When the line containing "A treaty is void if its" is found in the data below, copy it and each line after it through the line containing "of a new peremptory", exactly and with no others.
** INPUT DATA follows **
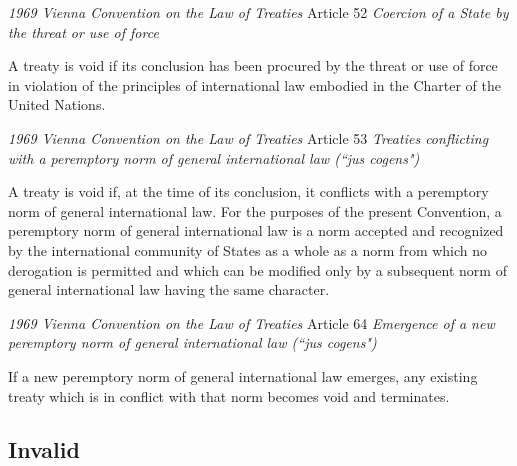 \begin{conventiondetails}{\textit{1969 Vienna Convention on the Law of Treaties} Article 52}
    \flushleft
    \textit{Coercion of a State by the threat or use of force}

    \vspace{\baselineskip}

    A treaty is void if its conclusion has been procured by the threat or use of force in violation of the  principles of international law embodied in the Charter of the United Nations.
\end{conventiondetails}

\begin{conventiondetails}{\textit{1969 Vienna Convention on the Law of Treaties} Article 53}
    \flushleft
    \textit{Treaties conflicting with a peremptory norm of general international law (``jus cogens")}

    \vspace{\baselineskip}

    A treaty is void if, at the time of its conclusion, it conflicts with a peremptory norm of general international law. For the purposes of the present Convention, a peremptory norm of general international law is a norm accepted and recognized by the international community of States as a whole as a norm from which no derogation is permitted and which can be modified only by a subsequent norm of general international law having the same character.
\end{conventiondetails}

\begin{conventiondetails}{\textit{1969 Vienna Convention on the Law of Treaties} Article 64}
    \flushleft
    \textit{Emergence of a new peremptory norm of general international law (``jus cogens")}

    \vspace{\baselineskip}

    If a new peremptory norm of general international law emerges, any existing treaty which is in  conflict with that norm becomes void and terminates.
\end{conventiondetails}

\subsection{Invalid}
** End of INPUT DATA **
** INPUT DATA follows **
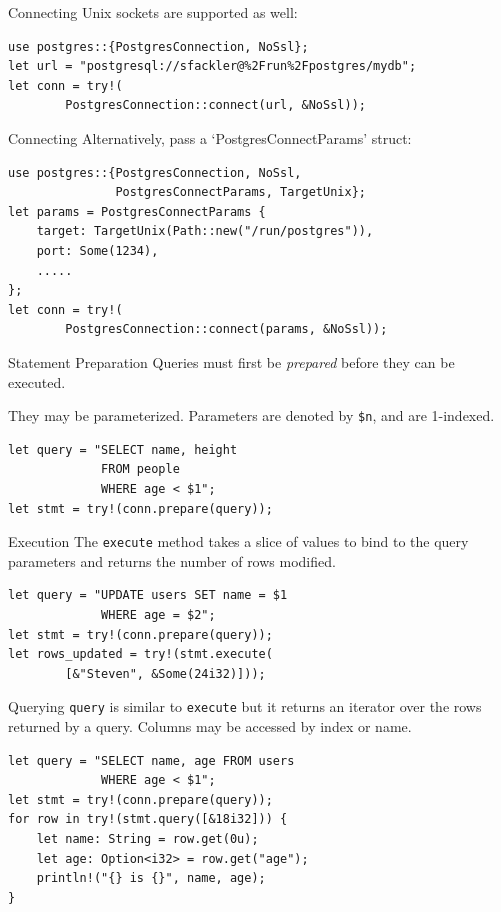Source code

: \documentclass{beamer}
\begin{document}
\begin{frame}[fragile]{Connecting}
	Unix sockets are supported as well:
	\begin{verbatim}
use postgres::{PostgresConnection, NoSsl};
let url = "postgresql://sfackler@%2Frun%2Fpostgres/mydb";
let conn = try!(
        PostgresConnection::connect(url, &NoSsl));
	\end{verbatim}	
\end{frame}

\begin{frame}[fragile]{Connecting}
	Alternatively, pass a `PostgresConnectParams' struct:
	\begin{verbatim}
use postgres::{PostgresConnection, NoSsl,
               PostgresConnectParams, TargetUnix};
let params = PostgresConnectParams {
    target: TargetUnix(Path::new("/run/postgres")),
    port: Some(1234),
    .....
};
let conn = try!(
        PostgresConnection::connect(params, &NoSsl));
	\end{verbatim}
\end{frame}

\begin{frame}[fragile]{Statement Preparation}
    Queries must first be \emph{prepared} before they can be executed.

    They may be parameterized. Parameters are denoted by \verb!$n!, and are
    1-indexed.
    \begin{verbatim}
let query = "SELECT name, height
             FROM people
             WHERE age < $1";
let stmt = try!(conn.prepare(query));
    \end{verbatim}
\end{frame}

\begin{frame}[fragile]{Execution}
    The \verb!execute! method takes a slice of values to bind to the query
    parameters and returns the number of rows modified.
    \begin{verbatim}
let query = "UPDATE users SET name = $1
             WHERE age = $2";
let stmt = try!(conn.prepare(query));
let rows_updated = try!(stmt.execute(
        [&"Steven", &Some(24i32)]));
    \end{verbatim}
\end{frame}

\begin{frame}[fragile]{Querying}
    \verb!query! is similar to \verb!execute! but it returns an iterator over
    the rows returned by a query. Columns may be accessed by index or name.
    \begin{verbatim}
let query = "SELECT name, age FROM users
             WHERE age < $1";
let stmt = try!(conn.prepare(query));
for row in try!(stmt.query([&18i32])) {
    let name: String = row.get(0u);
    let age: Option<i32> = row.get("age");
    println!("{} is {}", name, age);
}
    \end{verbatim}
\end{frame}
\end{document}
** End of INPUT DATA **
*TASK SOLUTION*.
    A treaty is void if its conclusion has been procured by the threat or use of force in violation of the  principles of international law embodied in the Charter of the United Nations.
\end{conventiondetails}

\begin{conventiondetails}{\textit{1969 Vienna Convention on the Law of Treaties} Article 53}
    \flushleft
    \textit{Treaties conflicting with a peremptory norm of general international law (``jus cogens")}

    \vspace{\baselineskip}

    A treaty is void if, at the time of its conclusion, it conflicts with a peremptory norm of general international law. For the purposes of the present Convention, a peremptory norm of general international law is a norm accepted and recognized by the international community of States as a whole as a norm from which no derogation is permitted and which can be modified only by a subsequent norm of general international law having the same character.
\end{conventiondetails}

\begin{conventiondetails}{\textit{1969 Vienna Convention on the Law of Treaties} Article 64}
    \flushleft
    \textit{Emergence of a new peremptory norm of general international law (``jus cogens")}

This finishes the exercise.